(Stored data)
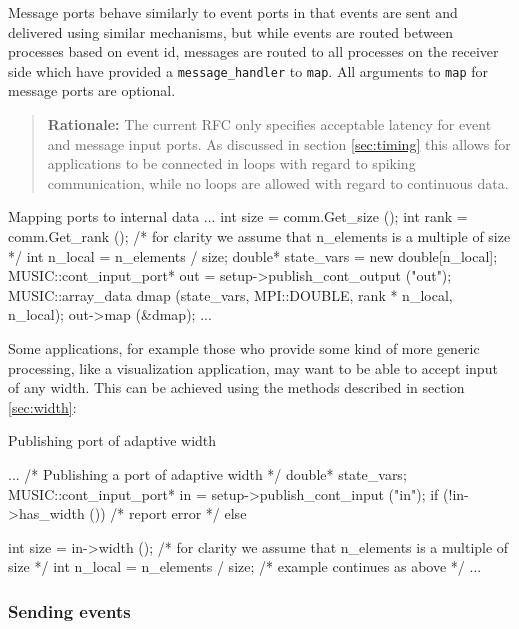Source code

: \documentclass[a4paper]{report}
\newenvironment{rationale}%
{\par\begin{quote}\textbf{Rationale:}}%
{\par\end{quote}}
\begin{document}
Message ports behave similarly to event ports in that events are sent
and delivered using similar mechanisms, but while events are routed
between processes based on event id, messages are routed to all
processes on the receiver side which have provided a
\lstinline|message_handler| to \lstinline|map|.  All arguments to
\lstinline|map| for message ports are optional.

\begin{rationale}
  The current RFC only specifies acceptable latency for event and
  message input ports.  As discussed in section \ref{sec:timing} this
  allows for applications to be connected in loops with regard to
  spiking communication, while no loops are allowed with regard to
  continuous data.
\end{rationale}

\begin{code}{Mapping ports to internal data\label{code:mapping}}
{
  ...
  int size = comm.Get_size ();
  int rank = comm.Get_rank ();
  /* for clarity we assume that n_elements
     is a multiple of size */
  int n_local = n_elements / size;
  double* state_vars = new double[n_local];
  MUSIC::cont_input_port* out =
     setup->publish_cont_output ("out");
  MUSIC::array_data dmap (state_vars, MPI::DOUBLE,
                          rank * n_local, n_local);
  out->map (&dmap);
  ...
}
\end{code}

Some applications, for example those who provide some kind of more
generic processing, like a visualization application, may want to be
able to accept input of any width.  This can be achieved using the
methods described in section \ref{sec:width}:

\begin{code}{Publishing port of adaptive width\label{code:adaptivewidth}}
{
  ...
  /* Publishing a port of adaptive width */
  double* state_vars;
  MUSIC::cont_input_port* in =
     setup->publish_cont_input ("in");
  if (!in->has_width ())
    /* report error */
  else
    {
      int size = in->width ();
      /* for clarity we assume that n_elements
         is a multiple of size */
      int n_local = n_elements / size;
      /* example continues as above */
      ...
      
    }
}
\end{code}

\subsubsection{Sending events}
\end{document}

*Work item*:
Out of the records above, pull the lines that include the word "MUSIC".

*Expected answer*:
  MUSIC::cont_input_port* out =
  MUSIC::array_data dmap (state_vars, MPI::DOUBLE,
  MUSIC::cont_input_port* in =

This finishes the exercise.